Externalizing symptoms

A similar set of findings emerged with respect to externalizing outcomes. The sample as a whole had a mean Externalizing T-score of 56.6 (SD = 10.6, Range = 32.0–97.0), with 22.8% of participants' scores falling at or above 65. Within the younger age group, significant variance was accounted for at each level of the regression model, with unique variance accounted for by ASD symptoms [3.8% of variance, F_{(1, 1681)} = 68.13, p < 0.001], psychosocial factors [6.0% of variance, F_{(9, 1672)} = 12.34, p < 0.001], and GI concerns [1% of variance, F_{(1, 1671)} = 16.42, p < 0.001]. In total, the combined model accounted for 10.2% of the variance in externalizing symptoms [F_{(11, 1682)} = 18.31, p < 0.001]. As shown in Table 4, there were unique contributions from ASD symptoms, verbal IQ, adaptive behavior, family income, and GI symptoms. Externalizing behavior was higher when children had higher levels of ASD symptoms, higher verbal IQ, lower adaptive behavior, lower income, and more GI concerns.

Table 4.

Unique contributions of child and family factors to externalizing symptoms.

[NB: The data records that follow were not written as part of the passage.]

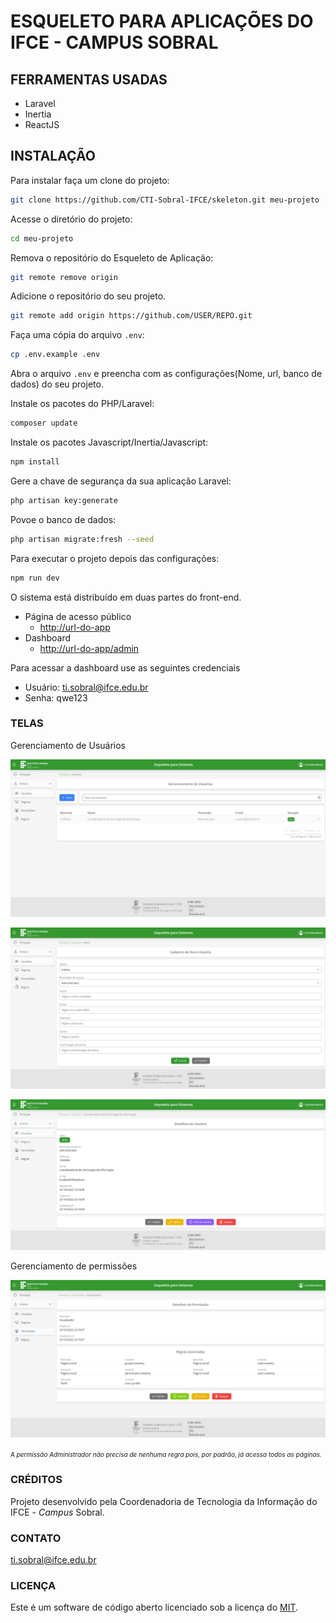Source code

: # ESQUELETO PARA APLICAÇÕES DO IFCE - CAMPUS SOBRAL

## FERRAMENTAS USADAS

* Laravel
* Inertia
* ReactJS

## INSTALAÇÃO

Para instalar faça um clone do projeto:

```sh
git clone https://github.com/CTI-Sobral-IFCE/skeleton.git meu-projeto
```

Acesse o diretório do projeto:

```sh
cd meu-projeto
```

Remova o repositório do Esqueleto de Aplicação:

```sh
git remote remove origin
```

Adicione o repositório do seu projeto.

```sh
git remote add origin https://github.com/USER/REPO.git
```

Faça uma cópia do arquivo ```.env```:

```sh
cp .env.example .env
```

Abra o arquivo ```.env``` e preencha com as configurações(Nome, url, banco de dados) do seu projeto.

Instale os pacotes do PHP/Laravel:

```sh
composer update
```

Instale os pacotes Javascript/Inertia/Javascript:

```sh
npm install
```

Gere a chave de segurança da sua aplicação Laravel:

```sh
php artisan key:generate
```

Povoe o banco de dados:

```sh
php artisan migrate:fresh --seed
```

Para executar o projeto depois das configurações:

```sh
npm run dev
```

O sistema está distribuído em duas partes do front-end.

* Página de acesso público
  * <http://url-do-app>
* Dashboard
  * <http://url-do-app/admin>

Para acessar a dashboard use as seguintes credenciais
* Usuário: ti.sobral@ifce.edu.br
* Senha: qwe123

### TELAS

Gerenciamento de Usuários

![Gerenciamento de Usuários](https://github.com/CTI-Sobral-IFCE/skeleton/blob/main/public/screenshots/users-admin.png?raw=true "Admin users")

![Formulário de novo Usuários](https://github.com/CTI-Sobral-IFCE/skeleton/blob/main/public/screenshots/users-create.png?raw=true "Create users")

![Detalhes do Usuários](https://github.com/CTI-Sobral-IFCE/skeleton/blob/main/public/screenshots/users-show.png?raw=true "Show users")

Gerenciamento de permissões

![Gerenciamento de Permissões](https://github.com/CTI-Sobral-IFCE/skeleton/blob/main/public/screenshots/permissions-show.png?raw=true "Show permissions")

<font size="1">*A permissão Administrador não precisa de nenhuma regra pois, por padrão, já acessa todos as páginas.*</font>

### CRÉDITOS

Projeto desenvolvido pela Coordenadoria de Tecnologia da Informação do IFCE - *Campus* Sobral.

### CONTATO

<ti.sobral@ifce.edu.br>

### LICENÇA

Este é um software de código aberto licenciado sob a licença do [MIT](https://opensource.org/licenses/MIT).
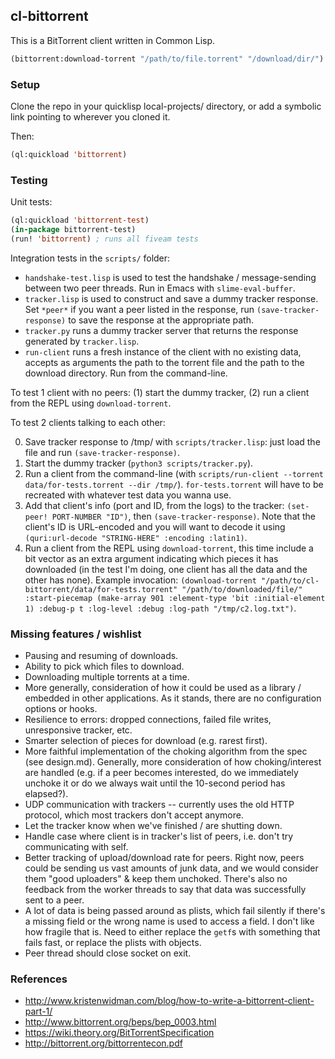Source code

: ## cl-bittorrent
This is a BitTorrent client written in Common Lisp.

```lisp
(bittorrent:download-torrent "/path/to/file.torrent" "/download/dir/")
```

### Setup
Clone the repo in your quicklisp local-projects/ directory, or add a symbolic link pointing to wherever you cloned it.

Then:

```lisp
(ql:quickload 'bittorrent)
```

### Testing
Unit tests:

```lisp
(ql:quickload 'bittorrent-test)
(in-package bittorrent-test)
(run! 'bittorrent) ; runs all fiveam tests
```

Integration tests in the `scripts/` folder:

* `handshake-test.lisp` is used to test the handshake / message-sending between two peer threads. Run in Emacs with `slime-eval-buffer`.
* `tracker.lisp` is used to construct and save a dummy tracker response. Set `*peer*` if you want a peer listed in the response, run `(save-tracker-response)` to save the response at the appropriate path.
* `tracker.py` runs a dummy tracker server that returns the response generated by `tracker.lisp`.
* `run-client` runs a fresh instance of the client with no existing data, accepts as arguments the path to the torrent file and the path to the download directory. Run from the command-line.

To test 1 client with no peers: (1) start the dummy tracker, (2) run a client from the REPL using `download-torrent`.

To test 2 clients talking to each other:

0. Save tracker response to /tmp/ with `scripts/tracker.lisp`: just load the file and run `(save-tracker-response)`.
1. Start the dummy tracker (`python3 scripts/tracker.py`).
2. Run a client from the command-line (with `scripts/run-client --torrent data/for-tests.torrent --dir /tmp/`). `for-tests.torrent` will have to be recreated with whatever test data you wanna use.
3. Add that client's info (port and ID, from the logs) to the tracker: `(set-peer! PORT-NUMBER "ID")`, then `(save-tracker-response)`. Note that the client's ID is URL-encoded and you will want to decode it using `(quri:url-decode "STRING-HERE" :encoding :latin1)`.
4. Run a client from the REPL using `download-torrent`, this time include a bit vector as an extra argument indicating which pieces it has downloaded (in the test I'm doing, one client has all the data and the other has none). Example invocation: `(download-torrent "/path/to/cl-bittorrent/data/for-tests.torrent" "/path/to/downloaded/file/" :start-piecemap (make-array 901 :element-type 'bit :initial-element 1) :debug-p t :log-level :debug :log-path "/tmp/c2.log.txt")`.

### Missing features / wishlist
* Pausing and resuming of downloads.
* Ability to pick which files to download.
* Downloading multiple torrents at a time.
* More generally, consideration of how it could be used as a library / embedded in other applications. As it stands, there are no configuration options or hooks.
* Resilience to errors: dropped connections, failed file writes, unresponsive tracker, etc.
* Smarter selection of pieces for download (e.g. rarest first).
* More faithful implementation of the choking algorithm from the spec (see design.md). Generally, more consideration of how choking/interest are handled (e.g. if a peer becomes interested, do we immediately unchoke it or do we always wait until the 10-second period has elapsed?).
* UDP communication with trackers -- currently uses the old HTTP protocol, which most trackers don't accept anymore.
* Let the tracker know when we've finished / are shutting down.
* Handle case where client is in tracker's list of peers, i.e. don't try communicating with self.
* Better tracking of upload/download rate for peers. Right now, peers could be sending us vast amounts of junk data, and we would consider them "good uploaders" & keep them unchoked. There's also no feedback from the worker threads to say that data was successfully sent to a peer.
* A lot of data is being passed around as plists, which fail silently if there's a missing field or the wrong name is used to access a field. I don't like how fragile that is. Need to either replace the `getf`s with something that fails fast, or replace the plists with objects.
* Peer thread should close socket on exit.

### References
* <http://www.kristenwidman.com/blog/how-to-write-a-bittorrent-client-part-1/>
* <http://www.bittorrent.org/beps/bep_0003.html>
* <https://wiki.theory.org/BitTorrentSpecification>
* <http://bittorrent.org/bittorrentecon.pdf>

	Younger age group		Older age group
	(4 years < 10 years)		(10 years < 18 years)
	β	t	β	t
ASD symptoms	0.12	4.55^***	0.20	5.54^***
Age	0.02	−0.98	−0.17	−5.37^***
Child sex	0.00	0.14	0.06	1.95
Verbal IQ	0.32	7.19^***	0.45	7.30^***
Nonverbal IQ	−0.07	−1.55	−0.22	−3.59^***
Adaptive behavior	−0.28	−7.46^***	−0.18	−3.56^***
Household income	−0.11	−4.65^***	−0.11	−3.51^***
RACE/ETHNICITY
African American	−0.01	−0.56	−0.03	−0.70
Asian	−0.04	−1.37	0.02	0.50
White	−0.03	−0.92	0.10	2.62^**
GI symptoms	0.09	4.05^***	0.12	3.83^***

Open in a new tab

^**

p < 0.01.

^***

p < 0.001. Externalizing symptoms assessed via Child Behavior Checklist Externalizing T-scores.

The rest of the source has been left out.